Northern buffer territory of the Emirate/Caliphate of Córdoba (8th–11th centuries)

The Central March (Spanish Marca Media) in the Caliphate of Córdoba (green)

The Central March or Middle March (الثغر الأوسط) was the central of the three marches along the northern frontier of the Emirate and (after 929) Caliphate of Córdoba between the 8th and 11th centuries. It lay roughly along the Tagus valley, between the Lower March to the southwest and the Upper March to the northeast. Its administrative centre was at first Toledo, later Medinaceli.

The concept of al-thughūr (الثغر), the frontier zones or marches between the dār al-ḥarb and the dār al-islām, was found throughout the Islamic world. The marches were not fixed, but fluctuated with the fortunes of Islam. The stability of the frontier in Spain between the late 8th and the early 11th centuries is responsible for the outsized role and relatively well-defined nature of the thughūr there. The tripartite division was certainly in existence by the 9th century.

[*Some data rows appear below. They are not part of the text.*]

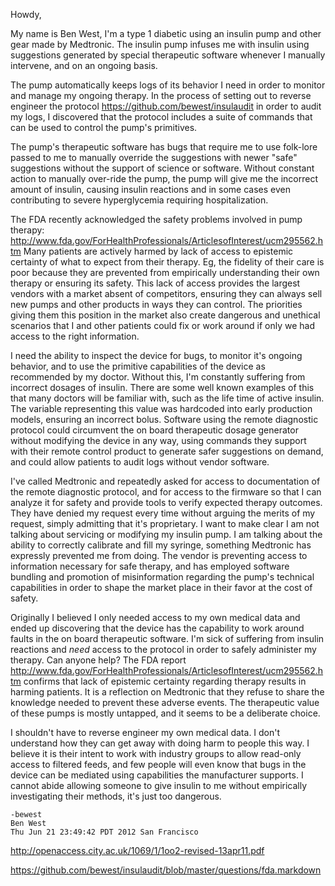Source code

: Howdy,

My name is Ben West, I'm a type 1 diabetic using an
insulin pump and other gear made by Medtronic.  The
insulin pump infuses me with insulin using suggestions
generated by special therapeutic software whenever I
manually intervene, and on an ongoing basis.

The pump automatically keeps logs of its behavior I need
in order to monitor and manage my ongoing therapy.  In the
process of setting out to reverse engineer the protocol
https://github.com/bewest/insulaudit in order to audit my
logs, I discovered that the protocol includes a suite of
commands that can be used to control the pump's
primitives.

The pump's therapeutic software has bugs that require me
to use folk-lore passed to me to manually override the
suggestions with newer "safe" suggestions without the
support of science or software.  Without constant action
to manually over-ride the pump, the pump will give me the
incorrect amount of insulin, causing insulin reactions and
in some cases even contributing to severe hyperglycemia
requiring hospitalization.

The FDA recently acknowledged the safety problems involved
in pump therapy:
http://www.fda.gov/ForHealthProfessionals/ArticlesofInterest/ucm295562.htm
Many patients are actively harmed by lack of access to
epistemic certainty of what to expect from their therapy.
Eg, the fidelity of their care is poor because they are
prevented from empirically understanding their own
therapy or ensuring its safety.  This lack of access
provides the largest vendors with a market absent of
competitors, ensuring they can always sell new pumps and
other products in ways they can control.  The priorities
giving them this position in the market also create
dangerous and unethical scenarios that I and other
patients could fix or work around if only we had access to
the right information.

I need the ability to inspect the device for bugs, to
monitor it's ongoing behavior, and to use the primitive
capabilities of the device as recommended by my doctor.
Without this, I'm constantly suffering from incorrect
dosages of insulin.  There are some well known examples of
this that many doctors will be familiar with, such as the
life time of active insulin.  The variable representing
this value was hardcoded into early production models,
ensuring an incorrect bolus.  Software using the remote
diagnostic protocol could circumvent the on board
therapeutic dosage generator without modifying the device
in any way, using commands they support with their remote
control product to generate safer suggestions on demand,
and could allow patients to audit logs without vendor
software.

I've called Medtronic and repeatedly asked for access to
documentation of the remote diagnostic protocol, and for
access to the firmware so that I can analyze it for safety
and provide tools to verify expected therapy outcomes.
They have denied my request every time without arguing the
merits of my request, simply admitting that it's
proprietary.  I want to make clear I am not talking about
servicing or modifying my insulin pump.  I am talking
about the ability to correctly calibrate and fill my
syringe, something Medtronic has expressly prevented me
from doing.  The vendor is preventing access to
information necessary for safe therapy, and has employed
software bundling and promotion of misinformation
regarding the pump's technical capabilities in order to
shape the market place in their favor at the cost of
safety.

Originally I believed I only needed access to my own
medical data and ended up discovering that the device has
the capability to work around faults in the on board
therapeutic software.  I'm sick of suffering from insulin
reactions and *need* access to the protocol in order to
safely administer my therapy.
Can anyone help?  The FDA report
http://www.fda.gov/ForHealthProfessionals/ArticlesofInterest/ucm295562.htm
confirms that lack of epistemic certainty regarding
therapy results in harming patients.  It is a reflection
on Medtronic that they refuse to share the knowledge
needed to prevent these adverse events.  The therapeutic
value of these pumps is mostly untapped, and it seems to
be a deliberate choice.

I shouldn't have to reverse engineer my own medical data.
I don't understand how they can get away with doing harm
to people this way.  I believe it is their intent to work
with industry groups to allow read-only access to filtered
feeds, and few people will even know that bugs in the
device can be mediated using capabilities the manufacturer
supports.  I cannot abide allowing someone to give insulin
to me without empirically investigating their methods,
it's just too dangerous.

    -bewest
    Ben West
    Thu Jun 21 23:49:42 PDT 2012 San Francisco

http://openaccess.city.ac.uk/1069/1/1oo2-revised-13apr11.pdf

https://github.com/bewest/insulaudit/blob/master/questions/fda.markdown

The Central March extended east as far as the edge of the territory known as Bārūsha, which was part of the Upper March and lay south of Daroca, covering Molina. Late in the reign of the Emir Muḥammad I (852–886), there was a chain of fortresses stretching from Bārūsha to Toledo at Madrid, Talamanca, Canales, Olmos and Calataifa.

In the reign of ʿAbd al-Raḥmān III (912–961), the classical tripartite division disappeared. The Central March and the Lower March were combined under the name of the latter but with the character of an enlarged Central March. ʿAbd al-Raḥmān moved the capital north from Toledo to a fortress he constructed at Medinaceli. This expanded march included the Sierra de Guadarrama north of Madrid and a string of fortresses along the Tagus. According to Aḥmad al-Rāzī, its northern extensions towards the Duero comprised the districts of Santaver, Racupel, Zorita, Guadalajara and Medinaceli with their fortresses, including Castejón de Henares, Uclés, Cuenca, Huete and Huelamo. Towards the former Lower March were the fortresses of Talavera, Madrid, Coria, Coimbra.

The thughūr persisted in name through the first taifa (faction) period following the collapse of the caliphate in the 11th century, but by the 12th they were gone. The Reconquista (Christian reconquest) of the northern lands of al-Andalus (Islamic Iberia) had rendered the old system of fortresses and districts impossible.